### EXERCISE DATA
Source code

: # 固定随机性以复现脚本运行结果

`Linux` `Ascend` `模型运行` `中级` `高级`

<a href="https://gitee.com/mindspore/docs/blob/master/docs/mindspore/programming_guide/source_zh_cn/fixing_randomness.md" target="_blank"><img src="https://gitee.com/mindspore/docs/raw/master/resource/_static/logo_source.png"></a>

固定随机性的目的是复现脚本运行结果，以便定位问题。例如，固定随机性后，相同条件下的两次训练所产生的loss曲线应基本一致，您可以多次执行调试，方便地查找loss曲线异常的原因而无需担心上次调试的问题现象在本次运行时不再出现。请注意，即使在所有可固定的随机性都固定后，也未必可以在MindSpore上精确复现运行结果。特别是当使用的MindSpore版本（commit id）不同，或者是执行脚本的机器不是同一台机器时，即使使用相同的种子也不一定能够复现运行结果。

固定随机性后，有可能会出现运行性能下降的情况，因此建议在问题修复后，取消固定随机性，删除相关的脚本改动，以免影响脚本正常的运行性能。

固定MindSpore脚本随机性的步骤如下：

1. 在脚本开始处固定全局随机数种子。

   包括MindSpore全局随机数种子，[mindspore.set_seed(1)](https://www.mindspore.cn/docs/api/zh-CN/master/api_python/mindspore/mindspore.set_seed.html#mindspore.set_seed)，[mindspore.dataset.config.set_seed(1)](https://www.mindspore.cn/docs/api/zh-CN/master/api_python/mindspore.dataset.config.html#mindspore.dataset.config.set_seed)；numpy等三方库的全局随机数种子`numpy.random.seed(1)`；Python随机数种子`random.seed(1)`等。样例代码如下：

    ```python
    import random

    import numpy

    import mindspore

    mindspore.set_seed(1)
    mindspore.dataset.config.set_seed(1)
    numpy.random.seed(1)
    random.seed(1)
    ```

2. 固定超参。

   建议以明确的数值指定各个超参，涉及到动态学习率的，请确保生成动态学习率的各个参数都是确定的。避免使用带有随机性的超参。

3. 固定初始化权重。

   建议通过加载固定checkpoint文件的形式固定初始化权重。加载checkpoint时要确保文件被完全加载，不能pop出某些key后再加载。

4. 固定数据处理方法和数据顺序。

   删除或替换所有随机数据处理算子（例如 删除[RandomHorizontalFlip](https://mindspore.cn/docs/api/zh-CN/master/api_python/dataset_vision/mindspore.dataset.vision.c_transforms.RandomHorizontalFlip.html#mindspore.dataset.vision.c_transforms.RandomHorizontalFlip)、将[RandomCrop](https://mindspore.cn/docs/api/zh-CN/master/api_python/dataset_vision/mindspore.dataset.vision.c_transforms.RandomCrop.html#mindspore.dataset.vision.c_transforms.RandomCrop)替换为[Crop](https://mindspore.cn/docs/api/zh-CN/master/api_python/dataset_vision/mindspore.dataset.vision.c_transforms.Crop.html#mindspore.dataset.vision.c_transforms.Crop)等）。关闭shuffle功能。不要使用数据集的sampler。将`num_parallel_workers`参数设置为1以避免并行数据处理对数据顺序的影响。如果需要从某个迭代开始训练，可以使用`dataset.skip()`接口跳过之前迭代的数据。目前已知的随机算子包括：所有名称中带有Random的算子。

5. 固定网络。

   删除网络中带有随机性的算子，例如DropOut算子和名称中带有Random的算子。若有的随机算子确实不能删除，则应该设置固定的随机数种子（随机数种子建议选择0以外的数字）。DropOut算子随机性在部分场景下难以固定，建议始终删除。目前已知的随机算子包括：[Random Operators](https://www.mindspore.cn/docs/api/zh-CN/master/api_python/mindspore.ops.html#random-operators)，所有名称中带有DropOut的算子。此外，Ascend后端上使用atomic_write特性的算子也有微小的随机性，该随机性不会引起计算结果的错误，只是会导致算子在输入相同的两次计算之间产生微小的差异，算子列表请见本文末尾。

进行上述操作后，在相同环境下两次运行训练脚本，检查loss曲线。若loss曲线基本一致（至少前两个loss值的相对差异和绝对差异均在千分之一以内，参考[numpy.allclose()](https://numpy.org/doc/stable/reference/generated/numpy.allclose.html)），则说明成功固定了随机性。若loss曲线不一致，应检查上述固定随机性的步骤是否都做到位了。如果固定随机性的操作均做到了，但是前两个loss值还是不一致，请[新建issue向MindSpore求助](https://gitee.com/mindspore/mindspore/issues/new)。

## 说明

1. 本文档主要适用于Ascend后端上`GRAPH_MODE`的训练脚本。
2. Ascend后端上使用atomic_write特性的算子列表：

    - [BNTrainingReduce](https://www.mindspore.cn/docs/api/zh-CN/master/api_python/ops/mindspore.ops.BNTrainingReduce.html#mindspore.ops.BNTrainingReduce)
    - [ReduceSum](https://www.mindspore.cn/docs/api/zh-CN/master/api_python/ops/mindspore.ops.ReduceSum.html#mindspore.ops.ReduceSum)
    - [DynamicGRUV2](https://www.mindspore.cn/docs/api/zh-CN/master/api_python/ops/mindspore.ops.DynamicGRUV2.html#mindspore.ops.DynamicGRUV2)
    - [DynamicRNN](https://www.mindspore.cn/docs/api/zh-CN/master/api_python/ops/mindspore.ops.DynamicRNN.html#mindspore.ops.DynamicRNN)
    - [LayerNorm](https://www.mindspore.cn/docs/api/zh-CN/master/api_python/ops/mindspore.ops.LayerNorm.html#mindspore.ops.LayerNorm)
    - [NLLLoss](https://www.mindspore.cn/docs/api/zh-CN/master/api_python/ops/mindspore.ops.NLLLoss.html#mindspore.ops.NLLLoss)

### THE PROBLEM
All lines above from the one with "3. 固定初始化权重。" to the one with "4. 固定数据处理方法和数据顺序。", inclusive, should be copied exactly, and no other lines.

### FINAL ANSWER
3. 固定初始化权重。

   建议通过加载固定checkpoint文件的形式固定初始化权重。加载checkpoint时要确保文件被完全加载，不能pop出某些key后再加载。

4. 固定数据处理方法和数据顺序。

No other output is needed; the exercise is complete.